(Dataset excerpts):
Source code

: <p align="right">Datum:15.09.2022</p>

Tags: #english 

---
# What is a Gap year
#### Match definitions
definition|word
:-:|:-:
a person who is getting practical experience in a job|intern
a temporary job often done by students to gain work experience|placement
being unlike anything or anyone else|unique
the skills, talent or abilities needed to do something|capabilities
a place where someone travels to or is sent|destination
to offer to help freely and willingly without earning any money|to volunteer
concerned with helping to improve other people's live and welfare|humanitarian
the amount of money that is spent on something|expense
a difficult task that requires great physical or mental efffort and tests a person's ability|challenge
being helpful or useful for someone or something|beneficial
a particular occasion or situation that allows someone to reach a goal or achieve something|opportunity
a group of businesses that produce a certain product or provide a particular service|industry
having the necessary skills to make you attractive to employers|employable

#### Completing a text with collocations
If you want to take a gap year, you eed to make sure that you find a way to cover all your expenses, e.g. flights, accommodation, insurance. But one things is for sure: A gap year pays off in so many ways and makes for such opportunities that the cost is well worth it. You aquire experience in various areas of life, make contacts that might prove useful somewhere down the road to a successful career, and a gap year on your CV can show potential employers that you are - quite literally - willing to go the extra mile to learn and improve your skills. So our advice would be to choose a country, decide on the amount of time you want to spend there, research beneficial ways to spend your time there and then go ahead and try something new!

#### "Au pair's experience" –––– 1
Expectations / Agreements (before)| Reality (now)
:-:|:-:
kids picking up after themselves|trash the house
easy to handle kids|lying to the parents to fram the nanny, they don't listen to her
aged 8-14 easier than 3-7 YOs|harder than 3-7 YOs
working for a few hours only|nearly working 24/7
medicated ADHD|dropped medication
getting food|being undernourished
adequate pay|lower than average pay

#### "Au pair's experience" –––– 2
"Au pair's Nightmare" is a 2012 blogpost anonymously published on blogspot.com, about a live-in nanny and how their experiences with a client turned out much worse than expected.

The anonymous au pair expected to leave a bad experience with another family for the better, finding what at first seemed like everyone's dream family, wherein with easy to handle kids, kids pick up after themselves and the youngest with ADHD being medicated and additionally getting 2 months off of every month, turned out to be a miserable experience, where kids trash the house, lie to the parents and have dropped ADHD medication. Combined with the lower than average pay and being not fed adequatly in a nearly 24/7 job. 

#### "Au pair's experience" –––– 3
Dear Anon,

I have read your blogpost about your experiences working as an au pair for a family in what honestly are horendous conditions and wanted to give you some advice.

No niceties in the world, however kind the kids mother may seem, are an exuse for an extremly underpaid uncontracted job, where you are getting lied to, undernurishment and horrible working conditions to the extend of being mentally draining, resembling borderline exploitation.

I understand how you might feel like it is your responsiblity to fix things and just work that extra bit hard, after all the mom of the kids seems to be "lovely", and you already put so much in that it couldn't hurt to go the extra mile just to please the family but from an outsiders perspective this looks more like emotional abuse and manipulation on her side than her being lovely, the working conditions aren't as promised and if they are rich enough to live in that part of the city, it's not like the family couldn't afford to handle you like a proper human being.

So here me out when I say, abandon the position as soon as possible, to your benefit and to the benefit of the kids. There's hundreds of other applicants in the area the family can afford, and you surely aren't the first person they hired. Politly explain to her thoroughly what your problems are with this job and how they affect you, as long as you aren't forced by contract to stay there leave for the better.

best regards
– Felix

(Requirement): Using the material, count every line where the word "medication" appears and give only the number.

(Output for this exercise): 2